Parents' fury at council over 'Oliver Twist' school
SPECIAL needs children caught up in a funding wrangle over new premises to replace their dilapidated school have been "shamefully" neglected by those in a position to help them.
Amidst bickering amongst politicians over how a replacement for St Clement’s in Dingwall — declared not fit for purpose by the Scottish Government’s children’s minister — can be funded, parents of children facing another winter in "disgracefully inadequate" facilities say they’ve been badly let down despite promises of progress.
Dingwall and Seaforth ward councillor Angela MacLean has invited Holyrood children’s minister Maree Todd and the area’s MSP, Kate Forbes, to support a push for funding for a replacement.
The SNP MSPs have laid the blame at the door of education authority Highland Council for failing to prioritise the school in its budgeting decisions. Highland Council blames a reduced capital budget and has lobbied the Scottish Government for extra to push forward new builds.

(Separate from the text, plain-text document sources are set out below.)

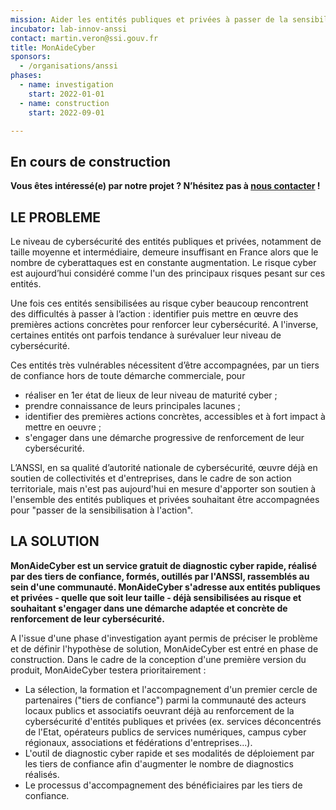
 ```yaml
---
mission: Aider les entités publiques et privées à passer de la sensibilisation à l'action
incubator: lab-innov-anssi
contact: martin.veron@ssi.gouv.fr
title: MonAideCyber
sponsors:
  - /organisations/anssi
phases:
  - name: investigation
    start: 2022-01-01
  - name: construction
    start: 2022-09-01

---
```

## En cours de construction

**Vous êtes intéressé(e) par notre projet ?
N’hésitez pas à [nous contacter](mailto:martin.veron@ssi.gouv.fr) !**

## LE PROBLEME

Le niveau de cybersécurité des entités publiques et privées, notamment de taille moyenne et intermédiaire,
demeure insuffisant en France alors que le nombre de cyberattaques est en constante augmentation.
Le risque cyber est aujourd’hui considéré comme l'un des principaux risques pesant sur ces entités.

Une fois ces entités sensibilisées au risque cyber beaucoup rencontrent des difficultés à passer à l’action :
identifier puis mettre en œuvre des premières actions concrètes pour renforcer leur cybersécurité.
A l'inverse, certaines entités ont parfois tendance à surévaluer leur niveau de cybersécurité.

Ces entités très vulnérables nécessitent d’être accompagnées, par un tiers de confiance hors de toute démarche commerciale, pour
- réaliser en 1er état de lieux de leur niveau de maturité cyber ;
- prendre connaissance de leurs principales lacunes ;
- identifier des premières actions concrètes, accessibles et à fort impact à mettre en oeuvre ;
- s'engager dans une démarche progressive de renforcement de leur cybersécurité.

L’ANSSI, en sa qualité d’autorité nationale de cybersécurité, œuvre déjà en soutien de collectivités et d'entreprises,
dans le cadre de son action territoriale, mais n'est pas aujourd'hui en mesure d'apporter son soutien à l'ensemble
des entités publiques et privées souhaitant être accompagnées pour "passer de la sensibilisation à l'action".

## LA SOLUTION

<b>MonAideCyber est un service gratuit de diagnostic cyber rapide, réalisé par des tiers de confiance, formés, outillés par l'ANSSI,
rassemblés au sein d'une communauté. MonAideCyber s'adresse aux entités publiques et privées - quelle que soit leur taille -
déjà sensibilisées au risque et souhaitant s'engager dans une démarche adaptée et concrète de renforcement de leur cybersécurité.</b>

A l'issue d'une phase d'investigation ayant permis de préciser le problème et de définir l'hypothèse de solution,
MonAideCyber est entré en phase de construction. Dans le cadre de la conception d'une première version du produit,
MonAideCyber testera prioritairement :
- La sélection, la formation et l'accompagnement d'un premier cercle de partenaires ("tiers de confiance")
parmi la communauté des acteurs locaux publics et associatifs oeuvrant déjà au renforcement de la cybersécurité
d'entités publiques et privées (ex. services déconcentrés de l'Etat, opérateurs publics de services numériques,
campus cyber régionaux, associations et fédérations d'entreprises...).
- L'outil de diagnostic cyber rapide et ses modalités de déploiement par les tiers de confiance afin d'augmenter le nombre de diagnostics réalisés.
- Le processus d'accompagnement des bénéficiaires par les tiers de confiance.
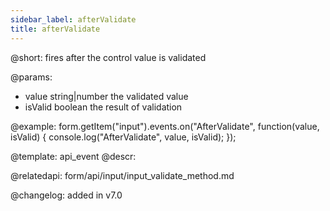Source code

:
 ```yaml
---
sidebar_label: afterValidate
title: afterValidate
---          
```


@short: fires after the control value is validated
 

@params:
- value       string|number  the validated value
- isValid     boolean     the result of validation


@example:
form.getItem("input").events.on("AfterValidate", function(value, isValid) {
    console.log("AfterValidate", value, isValid);
});


@template: api_event
@descr:

@relatedapi: form/api/input/input_validate_method.md

@changelog: added in v7.0
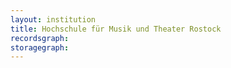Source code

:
 ```yaml
---
layout: institution
title: Hochschule für Musik und Theater Rostock
recordsgraph: 
storagegraph: 
---
```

Campaigner Christyna Ferguson, whose daughter attends the school, told the North Star the parent council "has had no support or communication" from local councillors since February and that Highland Council "has had decades to provide a fit-for-purpose school for our children".
She said: "Meanwhile our children are subject to appalling conditions. Only today my daughter had to sit in her classroom with her coat and hat on as it was so cold — a ‘classroom’ which incorporates the staff toilet and staff room.
"To avoid the staff room, children are having to go in and out of the classroom via outdoors."
Dingwall-based MSP Kate Forbes previously described the school "as like something out of Oliver Twist". The school has a roll of 25 pupils, many suffering from severe disabilities.
Last week, councillor Angela MacLean invited MSPs Forbes and Maree Todd, who both sit in cabinet, to a meeting in a bid to find a way to replace the school by locating a new site and finding the funding.
Councillor MacLean said: "I think that the school itself, the staff, all do a fantastic job and I think it is incumbent on us to try and get a solution and all work together.
"Having it on the capital programme with a reduced capital budget has been difficult but everyone who has seen it knows it is badly needing replaced.
"Whether it be Scottish Government or Highland Council we all have to work together and given the children that go to St Clement’s it does make it more urgent because they are our most vulnerable young people."
Mrs Todd said she’d be "more than happy" to meet local councillors but added: "As a member of the ruling administration, Ms MacLean will know that St Clement’s had not previously been prioritised by Highland Council in their capital spending plans.
"Since my visit to St Clement’s earlier this year Highland Council have now prioritised it. Should they require my support in making further progress, I am happy to help."
Miss Forbes noted that "Highland Council’s plans for school buildings seem to be entirely reliant on additional Scottish Government funding, when it is the council who has statutory responsibility for school buildings and their annual budget settlement recognises that".
She said: "Highland Council has been the second highest beneficiary of the Scottish Government’s Schools for the Future funding scheme, receiving £63 million.
"The Deputy First Minister has committed to announcing the next school buildings funding programme by the end of the year."
Renewing an appeal for progress, Christyna Ferguson warned of "promises broken and deadlines long passed" and accused the council of breaking the law over conditions. She said: "Our children face another winter in cold classrooms having to go out in all weathers to access already disgracefully inadequate facilities — it’s shameful."
She sees "no grounds for hope on a breakthrough, just empty misleading diversion".